Prior to its incorporation into local law, India had adopted the Sedition Law in 1870, with provisions akin to those in The Gambia, Nigeria, and Ghana. The United States also enacted a Sedition Law in 1789, which outlawed the publication of false, scandalous, and malicious writings against the government, Congress, or the President, with the intent to defame or bring them into contempt or disrepute.
However, the American approach allowed the truth as a defense under its sedition law, contrasting with the British stance and that of its former colonies, which held that the greater the truth, the greater the sedition. The First Amendment to the U.S. Constitution ultimately addressed this, ensuring non-interference with freedom of expression, which significantly impacted the application of the Sedition Law.

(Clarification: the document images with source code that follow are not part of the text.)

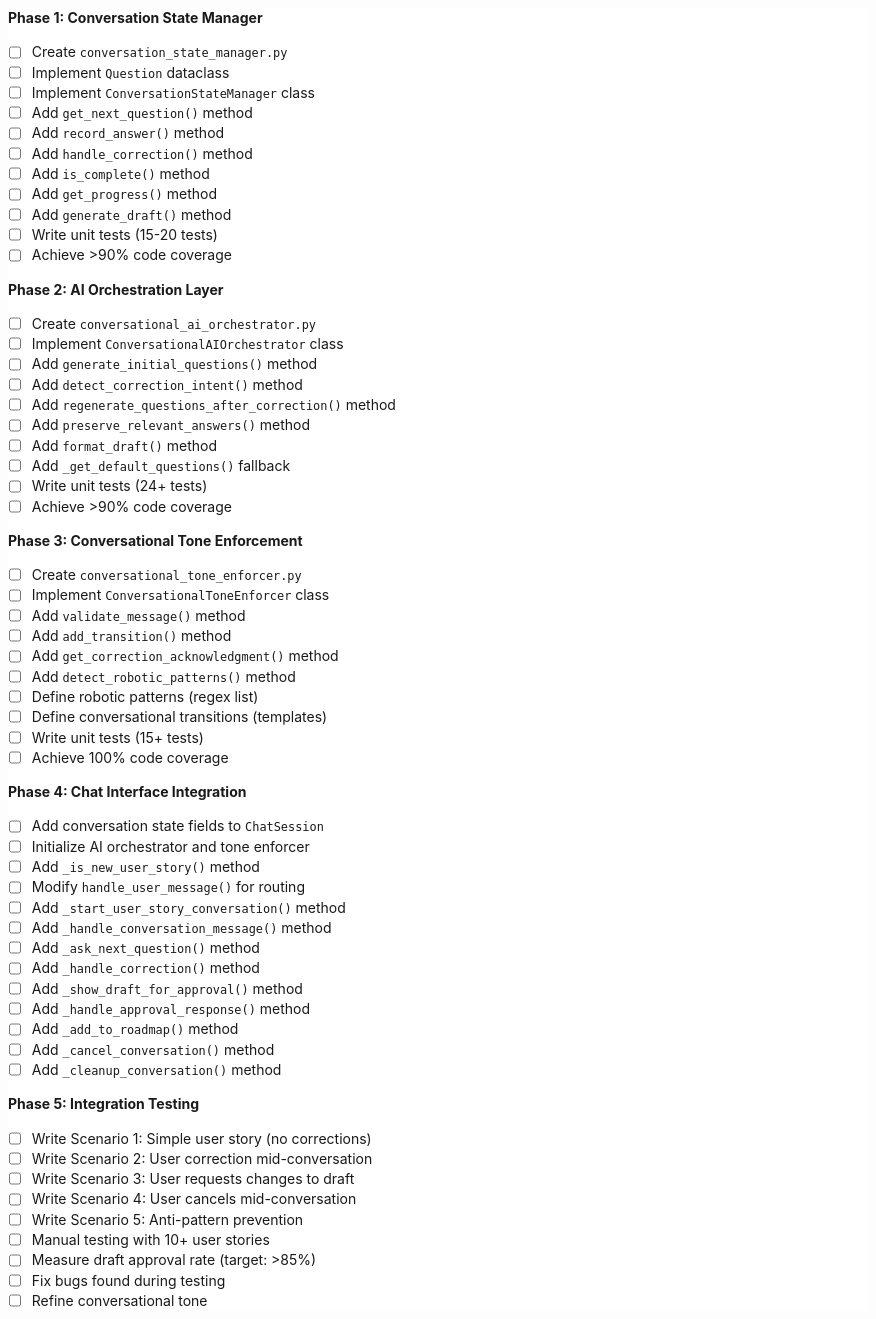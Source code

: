 **Phase 1: Conversation State Manager**
- [ ] Create `conversation_state_manager.py`
- [ ] Implement `Question` dataclass
- [ ] Implement `ConversationStateManager` class
- [ ] Add `get_next_question()` method
- [ ] Add `record_answer()` method
- [ ] Add `handle_correction()` method
- [ ] Add `is_complete()` method
- [ ] Add `get_progress()` method
- [ ] Add `generate_draft()` method
- [ ] Write unit tests (15-20 tests)
- [ ] Achieve >90% code coverage

**Phase 2: AI Orchestration Layer**
- [ ] Create `conversational_ai_orchestrator.py`
- [ ] Implement `ConversationalAIOrchestrator` class
- [ ] Add `generate_initial_questions()` method
- [ ] Add `detect_correction_intent()` method
- [ ] Add `regenerate_questions_after_correction()` method
- [ ] Add `preserve_relevant_answers()` method
- [ ] Add `format_draft()` method
- [ ] Add `_get_default_questions()` fallback
- [ ] Write unit tests (24+ tests)
- [ ] Achieve >90% code coverage

**Phase 3: Conversational Tone Enforcement**
- [ ] Create `conversational_tone_enforcer.py`
- [ ] Implement `ConversationalToneEnforcer` class
- [ ] Add `validate_message()` method
- [ ] Add `add_transition()` method
- [ ] Add `get_correction_acknowledgment()` method
- [ ] Add `detect_robotic_patterns()` method
- [ ] Define robotic patterns (regex list)
- [ ] Define conversational transitions (templates)
- [ ] Write unit tests (15+ tests)
- [ ] Achieve 100% code coverage

**Phase 4: Chat Interface Integration**
- [ ] Add conversation state fields to `ChatSession`
- [ ] Initialize AI orchestrator and tone enforcer
- [ ] Add `_is_new_user_story()` method
- [ ] Modify `handle_user_message()` for routing
- [ ] Add `_start_user_story_conversation()` method
- [ ] Add `_handle_conversation_message()` method
- [ ] Add `_ask_next_question()` method
- [ ] Add `_handle_correction()` method
- [ ] Add `_show_draft_for_approval()` method
- [ ] Add `_handle_approval_response()` method
- [ ] Add `_add_to_roadmap()` method
- [ ] Add `_cancel_conversation()` method
- [ ] Add `_cleanup_conversation()` method

**Phase 5: Integration Testing**
- [ ] Write Scenario 1: Simple user story (no corrections)
- [ ] Write Scenario 2: User correction mid-conversation
- [ ] Write Scenario 3: User requests changes to draft
- [ ] Write Scenario 4: User cancels mid-conversation
- [ ] Write Scenario 5: Anti-pattern prevention
- [ ] Manual testing with 10+ user stories
- [ ] Measure draft approval rate (target: >85%)
- [ ] Fix bugs found during testing
- [ ] Refine conversational tone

In 2018, the Gambia Press Union (GPU) initiated a landmark legal challenge against the Sedition law in the Supreme Court of The Gambia. The case, GPU v The Attorney General, represented a pivotal moment in advocating for free speech and press freedom. The GPU courageously contested specific sections of the Criminal Code, particularly those concerning Sedition and the dissemination of false news, as unconstitutional.
The Supreme Court, on May 9, 2018, affirmed the constitutionality of the Criminal Code’s provisions on Sedition (with the exception of seditious acts against the government) and the publication of false news or information. Importantly, the court acknowledged that government criticism should not be classified as Sedition. Nonetheless, it ruled that the remaining definitions of ‘seditious intention’ and the crime of false news in the Criminal Code constituted a necessary, reasonable, and proportionate restriction on the right to freedom of expression.
The ruling in the GPU vs. The Attorney General case marked a significant juncture for press freedom in The Gambia, striking a nuanced balance between protecting national unity and respecting constitutional freedoms such as speech and expression. This verdict had profound implications, igniting a vital discussion on the boundaries of free expression.
I contend that the Sedition Law, which undermines the freedom of speech enshrined in our Constitution, is incompatible with the 1997 Constitution, especially since it does not incite public disorder as outlined in the Constitution. We have evolved beyond the uneducated or unruly society envisioned by our colonial rulers when they introduced this law. The constitutional safeguard is insufficient, particularly when the veracity of published material is not a valid defense. Maintaining the Sedition Law in its current state, even if it does not contravene the constitutional guarantee of free expression, equips a corrupt government or despot with a potent tool for oppression. We must not erode the liberties secured from our colonial rulers by clinging to laws they crafted for their own ends. The founding fathers’ decision to ensure freedom of speech, inclusive of the right to critique, is commendable, and any efforts to undermine it, barring constitutional provisions, must be opposed. Public officials should welcome criticism. When a citizen or writer oversteps, recourse to libel law is appropriate, where the plaintiff’s character and reputation are necessarily challenged. Critique is vital in a free society.